--- RECORDS TO USE Enclosed Below ---

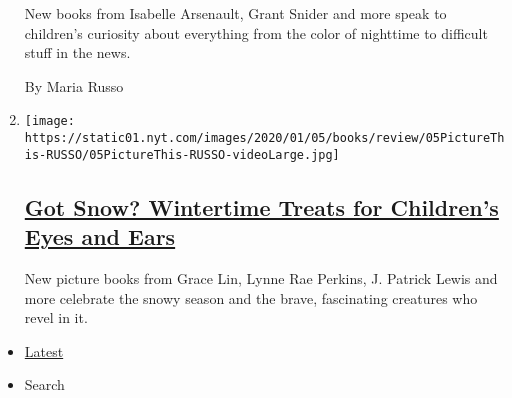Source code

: \begin{enumerate}
  New books from Isabelle Arsenault, Grant Snider and more speak to
  children's curiosity about everything from the color of nighttime to
  difficult stuff in the news.

  By Maria Russo
\item
  \texttt{[image: https://static01.nyt.com/images/2020/01/05/books/review/05PictureThis-RUSSO/05PictureThis-RUSSO-videoLarge.jpg]}

  \hypertarget{got-snow-wintertime-treats-for-childrens-eyes-and-ears}{%
  \subsection{\texorpdfstring{\href{/2019/12/30/books/review/grace-lin-lynne-rae-perkins-j-patrick-lewis-snow-picture-books.html}{Got
  Snow? Wintertime Treats for Children's Eyes and
  Ears}}{Got Snow? Wintertime Treats for Children's Eyes and Ears}}\label{got-snow-wintertime-treats-for-childrens-eyes-and-ears}}

  New picture books from Grace Lin, Lynne Rae Perkins, J. Patrick Lewis
  and more celebrate the snowy season and the brave, fascinating
  creatures who revel in it.
\end{enumerate}

\begin{itemize}
\tightlist
\item
  \protect\hyperlink{stream-panel}{Latest}
\item
  Search
\end{itemize}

--- End of Enclosed RECORDS TO USE ---

TASK TO CARRY OUT: Copy all entries exactly; skip pictures.

REPLY TO THE EXERCISE:
Source code

: \begin{enumerate}
  New books from Isabelle Arsenault, Grant Snider and more speak to
  children's curiosity about everything from the color of nighttime to
  difficult stuff in the news.

  By Maria Russo
\item
  \texttt{[image: https://static01.nyt.com/images/2020/01/05/books/review/05PictureThis-RUSSO/05PictureThis-RUSSO-videoLarge.jpg]}

  \hypertarget{got-snow-wintertime-treats-for-childrens-eyes-and-ears}{%
  \subsection{\texorpdfstring{\href{/2019/12/30/books/review/grace-lin-lynne-rae-perkins-j-patrick-lewis-snow-picture-books.html}{Got
  Snow? Wintertime Treats for Children's Eyes and
  Ears}}{Got Snow? Wintertime Treats for Children's Eyes and Ears}}\label{got-snow-wintertime-treats-for-childrens-eyes-and-ears}}

  New picture books from Grace Lin, Lynne Rae Perkins, J. Patrick Lewis
  and more celebrate the snowy season and the brave, fascinating
  creatures who revel in it.
\end{enumerate}

\begin{itemize}
\tightlist
\item
  \protect\hyperlink{stream-panel}{Latest}
\item
  Search
\end{itemize}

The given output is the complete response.